Interview: Rich Norman
Pics: Forsvarets Mediearkiv, Roar Stene, STAS
STAS – Norwegian special forces milsim team.
– About STAS on Facebook
You may remember that Joe used to be part of another cutting edge Norwegian team…
Joe – you left a well-known and highly successful team (HHK) to help form STAS. What was your motivation?
At the time, I felt I had accomplished all I could with my CAG setup. I loved the kit, but I grew tired of it.
It was a tough call, it really was, to leave the safety and friendship of such a warm and close-knit group.
However, I realised that if I was going to continue to enjoy the hobby, I had to challenge myself with a new project.
Forsvarets Spesialkommando (FSK) is so different to a CAG impression and there was no one in the community doing this particular timeframe – apart from a good friend who inspired me to build this kit.
I thought it would be pretty cool if I could contribute to something that was so new and exciting.
Tell me about STAS
The STAS name is actually just an inside joke between members. The word has a positive meaning and can be translated to “dashing”, “impressive”, “your Sunday best”.
In other languages it also means to be “ostentatious” or with “fanfare and/or flash”, we could say “swagger” – but the millennials ruined that term 🙂
There are too many acronyms in the world already, so just using an actual word for once was a plus. Also, it’s easy to remember; both for our domestic audience and for those we interact with online all over the world.
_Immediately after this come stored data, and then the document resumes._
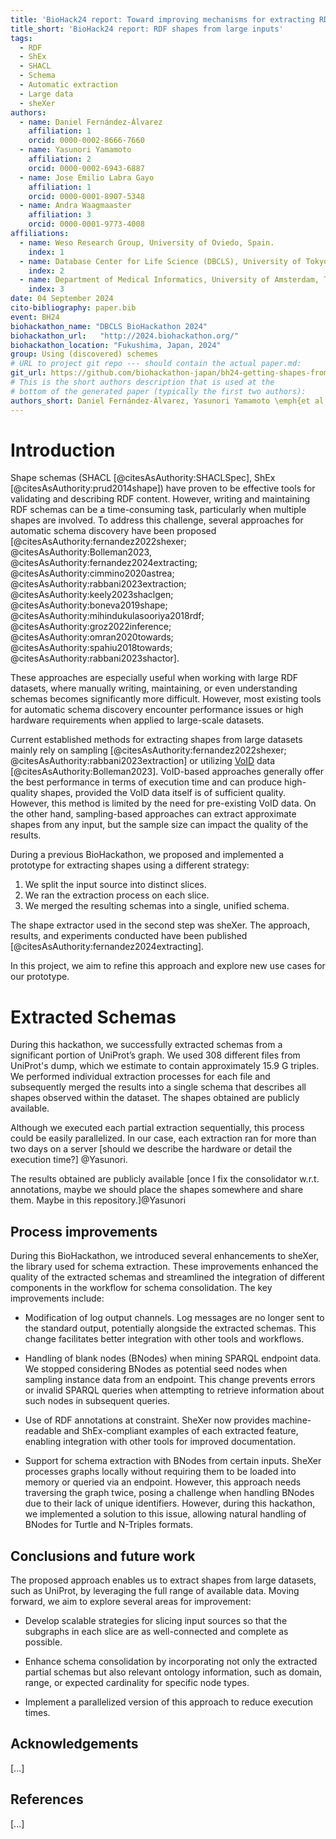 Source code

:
 ```yaml
---
title: 'BioHack24 report: Toward improving mechanisms for extracting RDF shapes from large inputs'
title_short: 'BioHack24 report: RDF shapes from large inputs'
tags:
  - RDF
  - ShEx
  - SHACL
  - Schema
  - Automatic extraction
  - Large data
  - sheXer
authors:
  - name: Daniel Fernández-Álvarez
    affiliation: 1
    orcid: 0000-0002-8666-7660
  - name: Yasunori Yamamoto
    affiliation: 2
    orcid: 0000-0002-6943-6887
  - name: Jose Emilio Labra Gayo
    affiliation: 1
    orcid: 0000-0001-8907-5348
  - name: Andra Waagmaaster
    affiliation: 3
    orcid: 0000-0001-9773-4008
affiliations:
  - name: Weso Research Group, University of Oviedo, Spain.
    index: 1
  - name: Database Center for Life Science (DBCLS), University of Tokyo Kashiwa-no-ha Campus Station Satellite 6F. 178-4-4 Wakashiba, Kashiwa-shi, Chiba, Japan.
    index: 2
  - name: Department of Medical Informatics, University of Amsterdam, The Netherlands.
    index: 3
date: 04 September 2024
cito-bibliography: paper.bib
event: BH24
biohackathon_name: "DBCLS BioHackathon 2024"
biohackathon_url:   "http://2024.biohackathon.org/"
biohackathon_location: "Fukushima, Japan, 2024"
group: Using (discovered) schemes
# URL to project git repo --- should contain the actual paper.md:
git_url: https://github.com/biohackathon-japan/bh24-getting-shapes-from-large-rdf-inputs
# This is the short authors description that is used at the
# bottom of the generated paper (typically the first two authors):
authors_short: Daniel Fernández-Álvarez, Yasunori Yamamoto \emph{et al.}
---
```



# Introduction



Shape schemas (SHACL [@citesAsAuthority:SHACLSpec], ShEx [@citesAsAuthority:prud2014shape]) have proven to be effective tools for validating and describing RDF content. However, writing and maintaining RDF schemas can be a time-consuming task, particularly when multiple shapes are involved. To address this challenge, several approaches for automatic schema discovery have been proposed [@citesAsAuthority:fernandez2022shexer; @citesAsAuthority:Bolleman2023, @citesAsAuthority:fernandez2024extracting; @citesAsAuthority:cimmino2020astrea; @citesAsAuthority:rabbani2023extraction; @citesAsAuthority:keely2023shaclgen; @citesAsAuthority:boneva2019shape; @citesAsAuthority:mihindukulasooriya2018rdf; @citesAsAuthority:groz2022inference; @citesAsAuthority:omran2020towards; @citesAsAuthority:spahiu2018towards; @citesAsAuthority:rabbani2023shactor]. 

These approaches are especially useful when working with large RDF datasets, where manually writing, maintaining, or even understanding schemas becomes significantly more difficult. However, most existing tools for automatic schema discovery encounter performance issues or high hardware requirements when applied to large-scale datasets.

Current established methods for extracting shapes from large datasets mainly rely on sampling [@citesAsAuthority:fernandez2022shexer; @citesAsAuthority:rabbani2023extraction] or utilizing [VoID](https://www.w3.org/TR/void/) data [@citesAsAuthority:Bolleman2023]. VoID-based approaches generally offer the best performance in terms of execution time and can produce high-quality shapes, provided the VoID data itself is of sufficient quality. However, this method is limited by the need for pre-existing VoID data. On the other hand, sampling-based approaches can extract approximate shapes from any input, but the sample size can impact the quality of the results.

During a previous BioHackathon, we proposed and implemented a prototype for extracting shapes using a different strategy:

1. We split the input source into distinct slices.
2. We ran the extraction process on each slice.
3. We merged the resulting schemas into a single, unified schema.

The shape extractor used in the second step was sheXer. The approach, results, and experiments conducted have been published [@citesAsAuthority:fernandez2024extracting].


In this project, we aim to refine this approach and explore new use cases for our prototype.


# Extracted Schemas

During this hackathon, we successfully extracted schemas from a significant portion of UniProt’s graph. We used 308 different files from UniProt's dump, which we estimate to contain approximately 15.9 G triples. We performed individual extraction processes for each file and subsequently merged the results into a single schema that describes all shapes observed within the dataset. The shapes obtained are publicly available.

Although we executed each partial extraction sequentially, this process could be easily parallelized. In our case, each extraction ran for more than two days on a server [should we describe the hardware or detail the execution time?] @Yasunori.

The results obtained are publicly available [once I fix the consolidator w.r.t. annotations, maybe we should place the shapes somewhere and share them. Maybe in this repository.]@Yasunori

## Process improvements

During this BioHackathon, we introduced several enhancements to sheXer, the library used for schema extraction. These improvements enhanced the quality of the extracted schemas and streamlined the integration of different components in the workflow for schema consolidation. The key improvements include:


* Modification of log output channels. Log messages are no longer sent to the standard output, potentially alongside the extracted schemas. This change facilitates better integration with other tools and workflows.

* Handling of blank nodes (BNodes) when mining SPARQL endpoint data. We stopped considering BNodes as potential seed nodes when sampling instance data from an endpoint. This change prevents errors or invalid SPARQL queries when attempting to retrieve information about such nodes in subsequent queries.

* Use of RDF annotations at constraint. SheXer now provides machine-readable and ShEx-compliant examples of each extracted feature, enabling integration with other tools for improved documentation.

* Support for schema extraction with BNodes from certain inputs. SheXer processes graphs locally without requiring them to be loaded into memory or queried via an endpoint. However, this approach needs traversing the graph twice, posing a challenge when handling BNodes due to their lack of unique identifiers. However, during this hackathon, we implemented a solution to this issue, allowing natural handling of BNodes for Turtle and N-Triples formats.



## Conclusions and future work

The proposed approach enables us to extract shapes from large datasets, such as UniProt, by leveraging the full range of available data. Moving forward, we aim to explore several areas for improvement:

* Develop scalable strategies for slicing input sources so that the subgraphs in each slice are as well-connected and complete as possible.

* Enhance schema consolidation by incorporating not only the extracted partial schemas but also relevant ontology information, such as domain, range, or expected cardinality for specific node types.

* Implement a parallelized version of this approach to reduce execution times.

## Acknowledgements

[...]

## References

[...]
The team finally came together when a few interested individuals started talking online about modern FSK kit. We then began identifying gear, to set a baseline for how the team should look – defining a set of standards, which also applies to team attitudes.
Most of our group lives on the west coast of Norway. That means we don’t get together as often or as easily as we’d like. But hey, we’re living in 2018 – never has it been easier to communicate. Our chats are active 24/7 and we regularly talk via Discord or Skype when there’s serious stuff to plan for.
We still consider STAS a young team, but we already have plans for this year and hope to expand our network, meet new people, get new gear and attend as many events as possible.
You’re still pals with the HHK guys, right?
Most definitely! Let me be absolutely clear about this from the very start. There’s no bad blood between any of us. HHK understood why I needed to leave and they have been really helpful and positive.
We still go to events together and between us we’ve even organised our own milsim. Together we ran Svenor 2017, which STAS, Hestehovkompaniet, Berserkir Mechanized, Devt6G5 Grey Group, Trident EOD, EIR Medical, Sky One and SOE_SWE attended. We had help from Phantom Security who spent the days as scripted crisis actors/bad guys.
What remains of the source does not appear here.